AlphaZero - Tactactical Abilities

Discussion of anything and everything relating to chess playing software and machines.

Moderators: hgm, Rebel, chrisw

Lyudmil Tsvetkov
Posts: 6052
Joined: Tue Jun 12, 2012 12:41 pm

Re: AlphaZero - Tactactical Abilities

Post by Lyudmil Tsvetkov »

hgm wrote:
Lyudmil Tsvetkov wrote:So that, no knowledge in Alpha, it was all outsearching.

It is so funny when people still believe Alpha has achieved some breakthrough. No breakthrough, just tremendous computer power.
So Stockfish was outsearched by an opponent that searched a ~1000 times smaller tree (80kps for AlphaZero vs 70Mnps for Stockfish).

Shouldn't that count as a beakthrough? :?
Lyudmil Tsvetkov wrote:But then, the verdict would have been: "It barely beat SF".
That still does't sound very bad for something that 9 hours earlier had sub-zero Elo, only knew the rules and was never taught anything to improve it...
How can one have sub-zero elo?
Lyudmil Tsvetkov
Posts: 6052
Joined: Tue Jun 12, 2012 12:41 pm

Re: AlphaZero - Tactactical Abilities

Post by Lyudmil Tsvetkov »

syzygy wrote:
Lyudmil Tsvetkov wrote:So they are using evaluation, after all.
Did not they claim their approach has nothing to do with alpha-beta?
Duh?

You have failed the Turing test.
More specifically?
Lyudmil Tsvetkov
Posts: 6052
Joined: Tue Jun 12, 2012 12:41 pm

Re: AlphaZero - Tactactical Abilities

Post by Lyudmil Tsvetkov »

hgm wrote:NN = neural network.

The NN produces an evaluation, in terms of winning probability (or actually score expectation), and move recommendations for searching.

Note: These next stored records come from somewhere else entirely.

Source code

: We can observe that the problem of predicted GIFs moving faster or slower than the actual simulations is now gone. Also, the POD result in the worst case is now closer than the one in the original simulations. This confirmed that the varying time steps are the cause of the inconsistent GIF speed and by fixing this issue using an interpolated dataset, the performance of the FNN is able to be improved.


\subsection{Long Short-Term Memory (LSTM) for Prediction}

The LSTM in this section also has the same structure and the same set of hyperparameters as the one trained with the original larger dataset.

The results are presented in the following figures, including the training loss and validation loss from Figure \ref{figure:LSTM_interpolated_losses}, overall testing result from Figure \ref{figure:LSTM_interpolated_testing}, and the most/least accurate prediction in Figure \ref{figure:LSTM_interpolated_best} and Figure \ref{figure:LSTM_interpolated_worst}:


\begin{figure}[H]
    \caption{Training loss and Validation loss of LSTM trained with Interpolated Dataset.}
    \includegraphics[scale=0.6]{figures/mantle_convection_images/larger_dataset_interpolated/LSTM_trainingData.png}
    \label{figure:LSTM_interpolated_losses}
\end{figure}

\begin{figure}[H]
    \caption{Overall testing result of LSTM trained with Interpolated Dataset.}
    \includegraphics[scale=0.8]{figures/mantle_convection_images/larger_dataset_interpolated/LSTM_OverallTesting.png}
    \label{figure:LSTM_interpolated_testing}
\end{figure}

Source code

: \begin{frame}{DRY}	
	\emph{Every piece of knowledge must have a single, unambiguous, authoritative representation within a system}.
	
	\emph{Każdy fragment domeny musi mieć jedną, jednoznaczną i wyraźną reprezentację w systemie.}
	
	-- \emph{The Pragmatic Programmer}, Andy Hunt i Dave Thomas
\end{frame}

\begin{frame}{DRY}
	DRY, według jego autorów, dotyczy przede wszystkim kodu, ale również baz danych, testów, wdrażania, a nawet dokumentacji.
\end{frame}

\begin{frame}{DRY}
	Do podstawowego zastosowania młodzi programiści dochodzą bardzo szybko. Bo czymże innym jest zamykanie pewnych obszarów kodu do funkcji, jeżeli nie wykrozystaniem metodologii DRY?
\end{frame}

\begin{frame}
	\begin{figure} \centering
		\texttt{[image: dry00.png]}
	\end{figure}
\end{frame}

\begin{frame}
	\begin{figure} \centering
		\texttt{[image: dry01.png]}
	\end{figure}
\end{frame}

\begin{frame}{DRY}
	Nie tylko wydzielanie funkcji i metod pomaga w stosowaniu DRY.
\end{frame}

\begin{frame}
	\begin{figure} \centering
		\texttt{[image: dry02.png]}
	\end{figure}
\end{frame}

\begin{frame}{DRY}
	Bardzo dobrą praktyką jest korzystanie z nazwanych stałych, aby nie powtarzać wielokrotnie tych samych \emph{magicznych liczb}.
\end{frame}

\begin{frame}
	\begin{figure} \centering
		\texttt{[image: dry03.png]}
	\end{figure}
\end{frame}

The NN was trained by showing it positions from the self-play games, and the result of that game, for predicting results from patterns in the position. Initially the network was initialized randomly, but since it recognizes many patterns there will always be some that correlate with winning, and these will then be enhaced during the training. What patterns exactly the fully trained network recogizes is completely unknown, and would be very hard to find out, because the network is humongously large.
So, it is using Monte Carlo only during training, but in actual game play plain alpha-beta with evaluation.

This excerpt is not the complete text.